Prayers, please? I have two tests, SAT IIs, and two papers this week...

Thanks.

Sunday, April 25, 2010

Frightening

All of a sudden I'm scared. I don't feel right--I don't feel quite like myself--and it worries me. Logically I know I'll be back on that medication by tomorrow night, Tuesday at the latest, but I'm worried that this will turn into a full-blown episode before then. I had to force myself to study today; I never have to do that! I love to study! And something in my head doesn't feel right.

Off a Med

I went off Abilify and I may need to go back on it. I don't want to post anything I'll regret while my impulse control is down, hence the silence.

Thursday, April 22, 2010

BIG NEWS...

I am now taking seven pills a day (not eight) and medicating twice a day (not four times). This is great!

Tuesday, April 20, 2010

Happy Birthday Israel!

Not much time, but I have to post this.

The country with the greatest number of Ph.D.s per capita,
Leading the world in medical research.
The number one immigrant absorbing nation in the world,
and
The only Jewish State,

Israel is 62 Years Old!

May she live for another 1200! (Usual blessing is 120, but that seems young for a country.)

Monday, April 19, 2010

The Challenge Day 58

Can I manage the rest of the school year on roughly 45 dollars? I only need basic supplies and a prom ticket...I bet I can.

Sunday, April 18, 2010

The Challenge Day 57

Today I went to Target, and bought everything I needed for under twenty dollars. If I budget well, the money I have will last me the rest of the school year and then some. I am feeling rather pleased with myself, I must admit.

Monday, April 12, 2010

The Challenge Day 51

Flying is expensive!

And not just the ticket.

Between the bag check and lunch, I spent more of "my" money today than I usually spend in weeks. And I may have to make a necessities run to Target this weekend, too.

Sunday, April 11, 2010

The Challenge Day 50: Haircut

Today I spent a good chunk of my parents' money but it was for a good cause: I donated my hair to Locks of Love. Let's just say it's creepy to see a braid of one's own hair lying on one's table in a plastic bag.

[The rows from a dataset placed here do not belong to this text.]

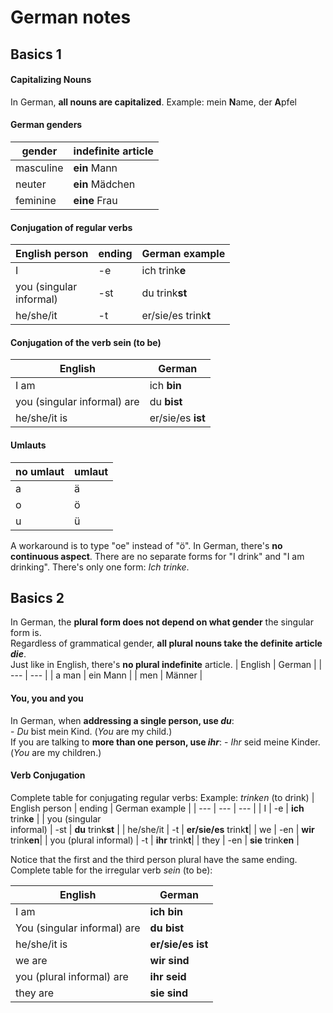 # German notes 

## Basics 1 

#### Capitalizing Nouns 
In German, **all nouns are capitalized**. 
Example: mein **N**ame, der **A**pfel 

#### German genders 
| gender | indefinite article |
| --- | --- |
| masculine | **ein** Mann | 
| neuter | **ein** Mädchen | 
| feminine | **eine** Frau 

#### Conjugation of regular verbs 
| English person | ending | German example |
| --- | --- | --- | 
| I | -e | ich trink**e** | 
| you (singular <br>informal) | -st | du trink**st** | 
he/she/it | -t | er/sie/es trink**t**

#### Conjugation of the verb sein (to be) 
| English | German | 
| --- | --- | 
| I am | ich **bin** | 
| you (singular informal) are | du **bist** | 
| he/she/it is | er/sie/es **ist** | 

#### Umlauts 
| no umlaut | umlaut | 
| --- | --- |
| a | ä | 
| o | ö | 
| u | ü | 

A workaround is to type "oe" instead of "ö".
In German, there's **no continuous aspect**. There are no separate forms for "I drink" and "I am drinking". There's only one form: _Ich trinke_.

## Basics 2 

In German, the **plural form does not depend on what gender** the singular form is.  
Regardless of grammatical gender, **all plural nouns take the definite article  _die_**.  
Just like in English, there's **no plural indefinite** article.
| English | German |
| --- | --- |
| a man | ein Mann |
| men | Männer |

#### You, you and you 
In German, when  **addressing a single person, use  _du_**:  
    -   _Du_  bist mein Kind. (_You_  are my child.)  
If you are talking to  **more than one person, use  _ihr_**:
    -   _Ihr_  seid meine Kinder. (_You_  are my children.)

#### Verb Conjugation 

Complete table for conjugating regular verbs: 
Example: _trinken_ (to drink) 
| English person | ending | German example |
| --- | --- | --- |
| I | -e | **ich** trink**e** |
| you (singular <br> informal) | -st | **du** trink**st** |
| he/she/it | -t | **er/sie/es** trink**t**|
| we | -en | **wir** trink**en**|
| you (plural informal) | -t | **ihr** trink**t**|
| they | -en | **sie** trink**en** |

Notice that the first and the third person plural have the same ending.  
Complete table for the irregular verb  _sein_  (to be): 

| English | German |
| --- | --- |
| I am | **ich bin**|
| You (singular informal) are | **du bist** |
| he/she/it is | **er/sie/es ist** |
| we are | **wir sind** |
| you (plural informal) are | **ihr seid** |
| they are | **sie sind** |

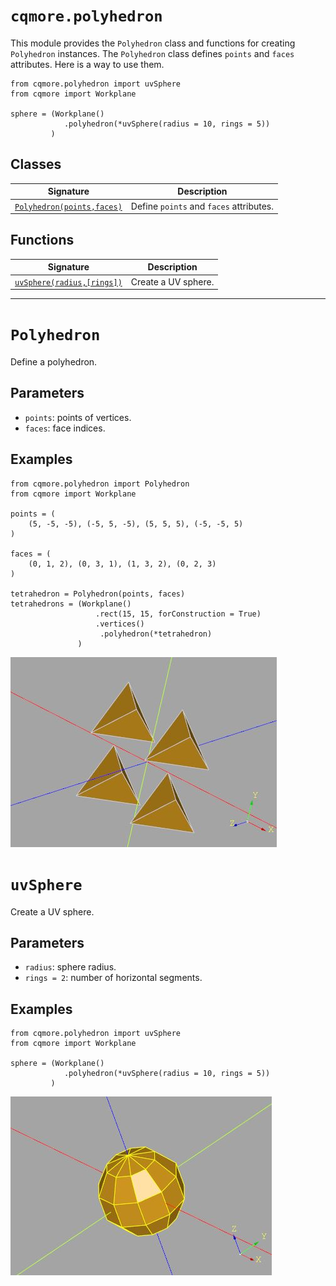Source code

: # `cqmore.polyhedron`

This module provides the `Polyhedron` class and functions for creating `Polyhedron` instances. The `Polyhedron` class defines `points` and `faces` attributes. Here is a way to use them.

    from cqmore.polyhedron import uvSphere
    from cqmore import Workplane

    sphere = (Workplane()
                .polyhedron(*uvSphere(radius = 10, rings = 5))
             )

## Classes

 Signature | Description
--|--
[`Polyhedron(points,faces)`](polyhedron.md#polyhedron) | Define `points` and `faces` attributes.

## Functions

 Signature | Description
--|--
[`uvSphere(radius,[rings])`](polyhedron.md#uvsphere) | Create a UV sphere.

----

# `Polyhedron`

Define a polyhedron.

## Parameters

- `points`: points of vertices. 
- `faces`: face indices.

## Examples     

    from cqmore.polyhedron import Polyhedron
    from cqmore import Workplane

    points = (
        (5, -5, -5), (-5, 5, -5), (5, 5, 5), (-5, -5, 5)
    )

    faces = (
        (0, 1, 2), (0, 3, 1), (1, 3, 2), (0, 2, 3)
    )

    tetrahedron = Polyhedron(points, faces)
    tetrahedrons = (Workplane()
                       .rect(15, 15, forConstruction = True)
                       .vertices()
                        .polyhedron(*tetrahedron)
                   )   

![Polyhedron](images/polyhedron_Polyhedron.JPG)

# `uvSphere`

Create a UV sphere.

## Parameters

- `radius`: sphere radius. 
- `rings = 2`: number of horizontal segments.

## Examples 

    from cqmore.polyhedron import uvSphere
    from cqmore import Workplane

    sphere = (Workplane()
                .polyhedron(*uvSphere(radius = 10, rings = 5))
             )

![uvSphere](images/polyhedron_uvSphere.JPG)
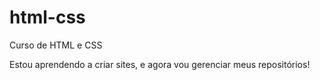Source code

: # html-css
 Curso de HTML e CSS

Estou aprendendo a criar sites, e agora vou gerenciar meus repositórios!
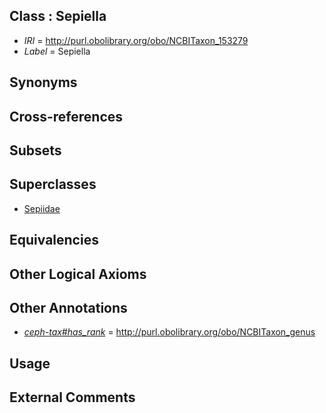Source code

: 
## Class : Sepiella

 * *IRI* = http://purl.obolibrary.org/obo/NCBITaxon_153279
 * *Label* = Sepiella

## Synonyms


## Cross-references


## Subsets


## Superclasses

 * [Sepiidae](../../NCBITaxon/08/NCBITaxon_6608.md)

## Equivalencies


## Other Logical Axioms


## Other Annotations

 * *[ceph-tax#has_rank](../../ceph-tax#has/nk/ceph-tax#has_rank.md)* = http://purl.obolibrary.org/obo/NCBITaxon_genus

## Usage


## External Comments

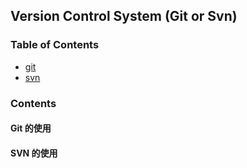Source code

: ## Version Control System (Git or Svn)

### Table of Contents

- [git](#git)
- [svn](#svn)

### Contents

<a name="git" id="git">

#### Git 的使用

<a name="svn" id="svn">

#### SVN 的使用
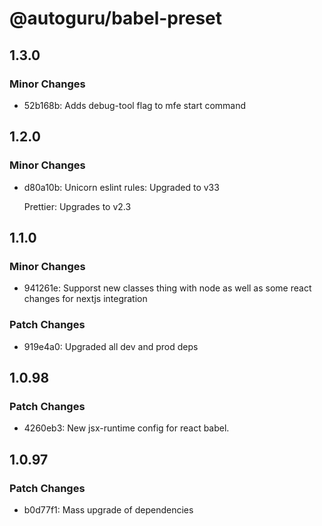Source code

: # @autoguru/babel-preset

## 1.3.0

### Minor Changes

-   52b168b: Adds debug-tool flag to mfe start command

## 1.2.0

### Minor Changes

-   d80a10b: Unicorn eslint rules: Upgraded to v33

    Prettier: Upgrades to v2.3

## 1.1.0

### Minor Changes

-   941261e: Supporst new classes thing with node as well as some react changes
    for nextjs integration

### Patch Changes

-   919e4a0: Upgraded all dev and prod deps

## 1.0.98

### Patch Changes

-   4260eb3: New jsx-runtime config for react babel.

## 1.0.97

### Patch Changes

-   b0d77f1: Mass upgrade of dependencies
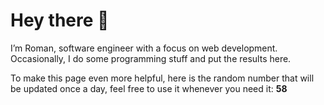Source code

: # Hey there 👋

I’m Roman, software engineer with a focus on web development. Occasionally, I do
some programming stuff and put the results here.

To make this page even more helpful, here is the random number that will be
updated once a day, feel free to use it whenever you need it: **58**
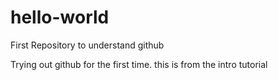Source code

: # hello-world
First Repository to understand github

Trying out github for the first time.
this is from the intro tutorial
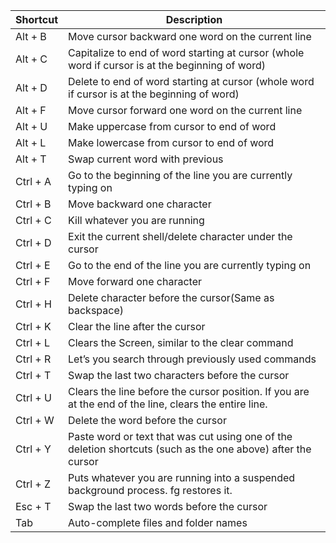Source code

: Shortcut|Description
--|--
Alt + B|Move cursor backward one word on the current line
Alt + C|Capitalize to end of word starting at cursor (whole word if cursor is at the beginning of word)
Alt + D|Delete to end of word starting at cursor (whole word if cursor is at the beginning of word)
Alt + F|Move cursor forward one word on the current line
Alt + U|Make uppercase from cursor to end of word
Alt + L|Make lowercase from cursor to end of word
Alt + T|Swap current word with previous
Ctrl + A|Go to the beginning of the line you are currently typing on
Ctrl + B|Move backward one character
Ctrl + C|Kill whatever you are running
Ctrl + D|Exit the current shell/delete character under the cursor
Ctrl + E|Go to the end of the line you are currently typing on
Ctrl + F|Move forward one character
Ctrl + H|Delete character before the cursor(Same as backspace)
Ctrl + K|Clear the line after the cursor
Ctrl + L|Clears the Screen, similar to the clear command
Ctrl + R|Let’s you search through previously used commands
Ctrl + T|Swap the last two characters before the cursor
Ctrl + U|Clears the line before the cursor position. If you are at the end of the line, clears the entire line.
Ctrl + W|Delete the word before the cursor
Ctrl + Y|Paste word or text that was cut using one of the deletion shortcuts (such as the one above) after the cursor
Ctrl + Z|Puts whatever you are running into a suspended background process. fg restores it.
Esc + T|Swap the last two words before the cursor
Tab|Auto-complete files and folder names

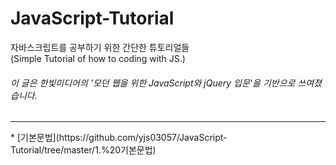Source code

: # JavaScript-Tutorial
자바스크립트를 공부하기 위한 간단한 튜토리얼들  
(Simple Tutorial of how to coding with JS.)  
###### 이 글은 한빛미디어의 '모던 웹을 위한 JavaScript와 jQuery 입문'을 기반으로 쓰여졌습니다.  
<hr></hr>
* [기본문법](https://github.com/yjs03057/JavaScript-Tutorial/tree/master/1.%20기본문법)  
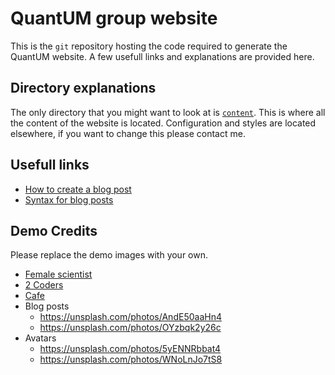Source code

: # QuantUM group website

This is the `git` repository hosting the code required to generate the QuantUM website. A few usefull links and explanations are provided here.

## Directory explanations

The only directory that you might want to look at is [`content`](./content/). This is where all the content of the website is located. Configuration and styles are located elsewhere, if you want to change this please contact me.

## Usefull links

- [How to create a blog post](./docs/how_to_blog_post.md)
- [Syntax for blog posts](./docs/blog_post_syntax.md)

## Demo Credits

Please replace the demo images with your own.

- [Female scientist](https://unsplash.com/photos/uVnRa6mOLOM)
- [2 Coders](https://unsplash.com/photos/kwzWjTnDPLk)
- [Cafe](https://unsplash.com/photos/RnDGGnMEOao)
- Blog posts
  - https://unsplash.com/photos/AndE50aaHn4
  - https://unsplash.com/photos/OYzbqk2y26c
- Avatars
  - https://unsplash.com/photos/5yENNRbbat4
  - https://unsplash.com/photos/WNoLnJo7tS8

Reasons to Love Short Hair:

1. Your shirt or nightshirt does not get soaked after you shower.

2. Three minutes to wash + two minutes to style = five minute hair.

3. More body because there is less weight.

4. Better accentuates face.

COOL!

Sunday, April 4, 2010

The Challenge Day 43: Cellphones and Study Guides

Yesterday my phone died from water damage. Today I got a new one, free of charge because of the two year thing. My new one is purple, with a qwerty keyboard. I love it. My old cellphone is now a lounge chair in my dollhouse.

I also got a study guide for the AP English Language exam, for which I used my five dollar gift card to help offset the cost.

Friday, April 2, 2010

The Challenge Day 41--and Another Dollhouse Craft

This craft is absolutely free, and a good use for old catalogues.

You Will Need
One or Two Catalogues with Lots of Pictures
White or Pastel Colored Paper
Scissors
Stapler
1. Cut a picture out of the magazine.
2. Place the picture on the paper and cut a long strip the same height as the picture.
3. Fold the paper in a zig-zag; try to keep the edges even.
4. Staple the picture on top of the paper, making sure the staples go all the way through the zig-zag.
5. Trim any visible edges.

These magazines look great on a dollhouse coffee table!

Also, today's found object tip: an old film canister with some bits of paper, plastic, and/or clay inside makes a great dollhouse trash can!

Thursday, April 1, 2010

The Challenge Day 40--Dollhouse Crafts

Today I am going to give some instructions for making dollhouse miniatures with only basic craft supplies.

1. Books
You will need:
Paper
Scissors
Markers
Step 1: Cut a small square, at most two inches long and wide, from the paper.
Step 2: Fold square in half and unfold.
Step 3: Fold square in half the other way, unfold, and fold along first fold line.
Step 4: Cut from the folded edge halfway along the middle crease.
Step 5: Press in on the ends and fold to make pages.
Step 6: Color the covers.

2. Dishes, Vases, Toys, etc.
You will need:
Modeling clay or playdough (I like Sculpey III.)
Step 1: Shape the clay the way you want.
Step 2: Bake or let dry.
Step 3: Paint if desired.

3. Board Games
You will need:
Cardboard
Markers
Scissors
Step 1: Cut a rectangle out of the cardboard.
Step 2: Color it with a light colored marker.
Step 3: Write the name of the board game on the cardboard in a darker color.

Wednesday, March 31, 2010

The Challenge Day 39

To quote buildingtheblocks.blogspot.com, "No matter how little you have, you always have something to give for God's glory."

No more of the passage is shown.